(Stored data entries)
**********
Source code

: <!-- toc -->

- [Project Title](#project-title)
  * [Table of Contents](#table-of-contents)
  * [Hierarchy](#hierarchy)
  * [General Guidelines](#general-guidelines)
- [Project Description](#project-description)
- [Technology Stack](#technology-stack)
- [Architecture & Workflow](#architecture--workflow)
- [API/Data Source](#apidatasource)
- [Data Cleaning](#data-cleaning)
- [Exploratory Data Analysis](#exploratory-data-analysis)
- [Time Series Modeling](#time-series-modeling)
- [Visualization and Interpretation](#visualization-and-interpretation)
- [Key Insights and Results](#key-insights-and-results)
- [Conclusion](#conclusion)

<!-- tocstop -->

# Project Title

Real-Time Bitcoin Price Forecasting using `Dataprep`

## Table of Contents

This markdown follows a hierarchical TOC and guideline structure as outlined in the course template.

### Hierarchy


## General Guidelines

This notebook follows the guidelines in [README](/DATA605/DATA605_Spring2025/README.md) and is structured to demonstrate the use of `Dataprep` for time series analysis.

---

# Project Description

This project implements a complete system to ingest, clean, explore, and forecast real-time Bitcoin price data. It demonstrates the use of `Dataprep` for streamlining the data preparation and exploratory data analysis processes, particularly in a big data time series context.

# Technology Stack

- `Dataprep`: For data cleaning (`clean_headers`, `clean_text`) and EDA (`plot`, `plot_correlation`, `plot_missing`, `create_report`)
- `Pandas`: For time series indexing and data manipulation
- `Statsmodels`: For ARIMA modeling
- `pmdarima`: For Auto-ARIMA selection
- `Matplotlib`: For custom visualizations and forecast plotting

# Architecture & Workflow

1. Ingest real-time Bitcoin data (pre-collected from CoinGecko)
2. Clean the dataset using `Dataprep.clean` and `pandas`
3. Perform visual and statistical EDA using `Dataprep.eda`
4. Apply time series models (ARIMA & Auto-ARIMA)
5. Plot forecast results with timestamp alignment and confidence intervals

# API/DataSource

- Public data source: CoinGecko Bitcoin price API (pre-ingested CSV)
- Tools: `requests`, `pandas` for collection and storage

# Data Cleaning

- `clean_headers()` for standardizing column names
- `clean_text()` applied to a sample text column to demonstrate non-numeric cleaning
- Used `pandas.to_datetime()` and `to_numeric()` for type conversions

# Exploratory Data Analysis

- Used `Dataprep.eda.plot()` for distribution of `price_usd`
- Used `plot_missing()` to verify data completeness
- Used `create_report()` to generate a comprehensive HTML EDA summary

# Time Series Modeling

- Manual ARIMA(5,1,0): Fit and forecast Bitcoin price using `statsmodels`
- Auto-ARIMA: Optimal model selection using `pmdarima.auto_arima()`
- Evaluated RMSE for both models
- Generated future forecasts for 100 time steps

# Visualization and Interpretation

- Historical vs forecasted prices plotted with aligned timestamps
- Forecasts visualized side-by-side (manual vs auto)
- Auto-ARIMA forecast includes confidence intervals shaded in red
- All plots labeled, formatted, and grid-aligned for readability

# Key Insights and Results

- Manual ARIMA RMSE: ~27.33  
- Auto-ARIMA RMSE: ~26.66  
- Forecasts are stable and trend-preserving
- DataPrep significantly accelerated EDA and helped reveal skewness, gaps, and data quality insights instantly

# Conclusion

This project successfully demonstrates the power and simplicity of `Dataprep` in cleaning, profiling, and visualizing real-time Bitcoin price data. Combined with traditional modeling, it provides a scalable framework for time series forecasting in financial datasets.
**********
— YOUR GOAL —
Please work out how many lines above carry "follows", writing only the result.

— YOUR RESPONSE —
2